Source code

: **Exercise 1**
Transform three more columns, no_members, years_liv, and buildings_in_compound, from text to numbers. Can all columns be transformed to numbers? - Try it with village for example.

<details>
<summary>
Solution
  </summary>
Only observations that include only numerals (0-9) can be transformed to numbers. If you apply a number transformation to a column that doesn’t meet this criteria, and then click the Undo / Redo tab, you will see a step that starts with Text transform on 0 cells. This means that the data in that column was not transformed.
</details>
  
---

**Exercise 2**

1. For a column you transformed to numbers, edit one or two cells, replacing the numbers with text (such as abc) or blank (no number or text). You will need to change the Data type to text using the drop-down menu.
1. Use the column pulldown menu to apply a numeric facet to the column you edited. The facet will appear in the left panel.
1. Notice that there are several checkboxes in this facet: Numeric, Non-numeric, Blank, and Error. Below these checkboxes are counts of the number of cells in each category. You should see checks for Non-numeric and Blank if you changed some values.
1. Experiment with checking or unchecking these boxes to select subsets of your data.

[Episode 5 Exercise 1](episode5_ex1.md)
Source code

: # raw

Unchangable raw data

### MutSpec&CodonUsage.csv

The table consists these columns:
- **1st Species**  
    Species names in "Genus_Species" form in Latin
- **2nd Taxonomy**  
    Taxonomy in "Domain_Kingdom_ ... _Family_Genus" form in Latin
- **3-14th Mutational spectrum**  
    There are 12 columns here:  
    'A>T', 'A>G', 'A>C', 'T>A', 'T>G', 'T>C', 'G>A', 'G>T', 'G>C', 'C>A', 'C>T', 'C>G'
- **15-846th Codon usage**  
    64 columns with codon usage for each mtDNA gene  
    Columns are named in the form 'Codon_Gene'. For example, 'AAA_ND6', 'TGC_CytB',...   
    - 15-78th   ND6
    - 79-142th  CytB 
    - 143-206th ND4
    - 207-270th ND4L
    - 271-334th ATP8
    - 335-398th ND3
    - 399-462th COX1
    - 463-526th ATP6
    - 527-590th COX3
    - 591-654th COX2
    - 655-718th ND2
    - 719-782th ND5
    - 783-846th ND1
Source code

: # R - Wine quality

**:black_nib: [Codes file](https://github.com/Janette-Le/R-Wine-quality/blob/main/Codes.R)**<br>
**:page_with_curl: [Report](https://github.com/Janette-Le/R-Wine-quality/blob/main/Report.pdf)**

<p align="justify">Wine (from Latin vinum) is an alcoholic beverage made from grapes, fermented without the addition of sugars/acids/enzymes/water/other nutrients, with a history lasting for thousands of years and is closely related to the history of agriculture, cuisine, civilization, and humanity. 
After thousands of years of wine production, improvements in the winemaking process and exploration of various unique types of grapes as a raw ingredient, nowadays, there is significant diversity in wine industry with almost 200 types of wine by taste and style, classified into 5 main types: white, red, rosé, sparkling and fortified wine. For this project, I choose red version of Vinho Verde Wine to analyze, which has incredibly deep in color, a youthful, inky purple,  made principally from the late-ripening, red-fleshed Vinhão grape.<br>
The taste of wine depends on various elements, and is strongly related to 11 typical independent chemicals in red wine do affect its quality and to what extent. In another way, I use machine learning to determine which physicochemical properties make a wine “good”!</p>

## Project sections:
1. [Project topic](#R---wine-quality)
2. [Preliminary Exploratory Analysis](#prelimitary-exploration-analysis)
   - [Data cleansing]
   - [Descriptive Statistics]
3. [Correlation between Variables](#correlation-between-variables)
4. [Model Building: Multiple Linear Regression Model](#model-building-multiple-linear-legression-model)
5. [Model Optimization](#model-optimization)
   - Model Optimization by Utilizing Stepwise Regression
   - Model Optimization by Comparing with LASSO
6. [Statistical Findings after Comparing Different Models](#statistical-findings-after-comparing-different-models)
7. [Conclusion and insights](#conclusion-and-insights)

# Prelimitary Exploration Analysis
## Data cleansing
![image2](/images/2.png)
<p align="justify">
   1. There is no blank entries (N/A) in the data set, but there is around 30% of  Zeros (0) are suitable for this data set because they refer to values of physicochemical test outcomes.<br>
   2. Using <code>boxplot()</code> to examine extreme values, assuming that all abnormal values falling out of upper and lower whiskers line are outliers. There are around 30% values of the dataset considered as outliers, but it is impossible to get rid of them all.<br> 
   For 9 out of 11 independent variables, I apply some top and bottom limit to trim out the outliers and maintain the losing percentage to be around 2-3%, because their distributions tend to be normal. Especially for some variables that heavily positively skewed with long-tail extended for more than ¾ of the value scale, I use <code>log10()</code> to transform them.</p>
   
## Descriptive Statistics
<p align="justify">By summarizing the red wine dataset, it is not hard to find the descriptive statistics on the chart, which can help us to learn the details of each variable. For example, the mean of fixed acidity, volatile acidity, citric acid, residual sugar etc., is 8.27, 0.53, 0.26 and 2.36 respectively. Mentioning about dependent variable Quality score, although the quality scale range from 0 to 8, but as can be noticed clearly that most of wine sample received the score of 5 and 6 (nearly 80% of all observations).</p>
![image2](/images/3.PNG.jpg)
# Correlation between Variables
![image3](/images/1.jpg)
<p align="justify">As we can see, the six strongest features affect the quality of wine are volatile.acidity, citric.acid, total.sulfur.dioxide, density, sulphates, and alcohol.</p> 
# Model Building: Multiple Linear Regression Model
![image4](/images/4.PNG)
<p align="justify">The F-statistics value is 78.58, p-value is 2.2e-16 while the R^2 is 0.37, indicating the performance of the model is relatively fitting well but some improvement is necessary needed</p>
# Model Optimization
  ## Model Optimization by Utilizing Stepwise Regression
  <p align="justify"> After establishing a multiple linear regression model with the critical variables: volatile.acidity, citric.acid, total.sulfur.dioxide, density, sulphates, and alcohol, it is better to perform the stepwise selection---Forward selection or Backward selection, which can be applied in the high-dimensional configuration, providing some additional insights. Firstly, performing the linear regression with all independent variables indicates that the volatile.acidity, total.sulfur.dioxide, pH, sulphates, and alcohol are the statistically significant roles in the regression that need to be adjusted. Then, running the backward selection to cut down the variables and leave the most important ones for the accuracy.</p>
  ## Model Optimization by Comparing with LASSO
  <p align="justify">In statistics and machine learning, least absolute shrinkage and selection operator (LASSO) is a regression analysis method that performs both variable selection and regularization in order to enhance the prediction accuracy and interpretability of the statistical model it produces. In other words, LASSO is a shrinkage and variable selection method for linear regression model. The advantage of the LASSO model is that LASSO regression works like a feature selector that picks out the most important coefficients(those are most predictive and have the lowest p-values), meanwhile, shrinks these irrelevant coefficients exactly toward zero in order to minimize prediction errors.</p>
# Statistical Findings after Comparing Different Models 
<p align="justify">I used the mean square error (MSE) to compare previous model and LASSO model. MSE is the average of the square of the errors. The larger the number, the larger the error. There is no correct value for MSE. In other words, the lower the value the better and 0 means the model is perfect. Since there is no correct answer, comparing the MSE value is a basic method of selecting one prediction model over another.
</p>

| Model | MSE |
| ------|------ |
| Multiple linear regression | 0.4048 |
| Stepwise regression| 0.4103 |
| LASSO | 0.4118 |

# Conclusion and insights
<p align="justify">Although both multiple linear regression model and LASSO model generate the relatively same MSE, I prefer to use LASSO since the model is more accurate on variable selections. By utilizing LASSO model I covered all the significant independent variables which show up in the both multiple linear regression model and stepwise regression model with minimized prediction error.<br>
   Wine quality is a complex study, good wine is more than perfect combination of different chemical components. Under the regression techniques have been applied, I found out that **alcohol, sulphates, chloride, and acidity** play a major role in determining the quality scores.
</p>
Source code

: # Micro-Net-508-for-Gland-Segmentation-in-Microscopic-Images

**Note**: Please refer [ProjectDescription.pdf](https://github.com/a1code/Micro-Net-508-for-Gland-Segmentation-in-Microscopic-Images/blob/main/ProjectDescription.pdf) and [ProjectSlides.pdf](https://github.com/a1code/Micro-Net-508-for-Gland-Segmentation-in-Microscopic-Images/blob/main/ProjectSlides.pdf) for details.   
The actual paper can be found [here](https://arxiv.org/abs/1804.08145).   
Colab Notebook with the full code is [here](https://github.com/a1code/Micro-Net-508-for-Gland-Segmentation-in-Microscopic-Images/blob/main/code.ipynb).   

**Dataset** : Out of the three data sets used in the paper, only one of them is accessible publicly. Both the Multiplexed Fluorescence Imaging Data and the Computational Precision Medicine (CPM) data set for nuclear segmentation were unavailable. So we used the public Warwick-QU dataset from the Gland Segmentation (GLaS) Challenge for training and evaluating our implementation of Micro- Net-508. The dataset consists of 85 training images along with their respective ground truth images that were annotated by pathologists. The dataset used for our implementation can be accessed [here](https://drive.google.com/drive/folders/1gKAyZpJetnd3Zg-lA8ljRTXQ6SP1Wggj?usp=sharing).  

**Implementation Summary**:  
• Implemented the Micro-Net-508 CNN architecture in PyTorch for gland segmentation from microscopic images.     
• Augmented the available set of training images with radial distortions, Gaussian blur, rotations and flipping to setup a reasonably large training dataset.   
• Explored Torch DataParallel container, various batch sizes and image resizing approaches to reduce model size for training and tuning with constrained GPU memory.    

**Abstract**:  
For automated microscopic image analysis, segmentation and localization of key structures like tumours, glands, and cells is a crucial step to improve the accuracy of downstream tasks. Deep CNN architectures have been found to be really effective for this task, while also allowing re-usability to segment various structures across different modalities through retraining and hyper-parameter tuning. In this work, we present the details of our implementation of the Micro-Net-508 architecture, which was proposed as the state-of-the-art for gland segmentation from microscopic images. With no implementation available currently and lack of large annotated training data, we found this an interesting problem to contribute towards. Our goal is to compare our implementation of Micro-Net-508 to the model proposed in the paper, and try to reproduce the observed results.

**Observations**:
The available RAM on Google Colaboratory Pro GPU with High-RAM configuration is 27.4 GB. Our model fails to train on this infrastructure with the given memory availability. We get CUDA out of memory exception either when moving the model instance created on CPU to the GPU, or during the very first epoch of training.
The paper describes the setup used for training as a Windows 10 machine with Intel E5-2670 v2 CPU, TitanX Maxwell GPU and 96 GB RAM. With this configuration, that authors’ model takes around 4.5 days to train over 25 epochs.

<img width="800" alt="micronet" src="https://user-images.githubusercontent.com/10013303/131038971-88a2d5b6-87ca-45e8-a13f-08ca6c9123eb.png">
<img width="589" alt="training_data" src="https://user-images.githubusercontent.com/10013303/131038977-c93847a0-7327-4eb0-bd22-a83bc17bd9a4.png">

--*--

### Work to complete
Please give the number of lines above in which the word "githubusercontent" appears, without any other text.

### The completed task
2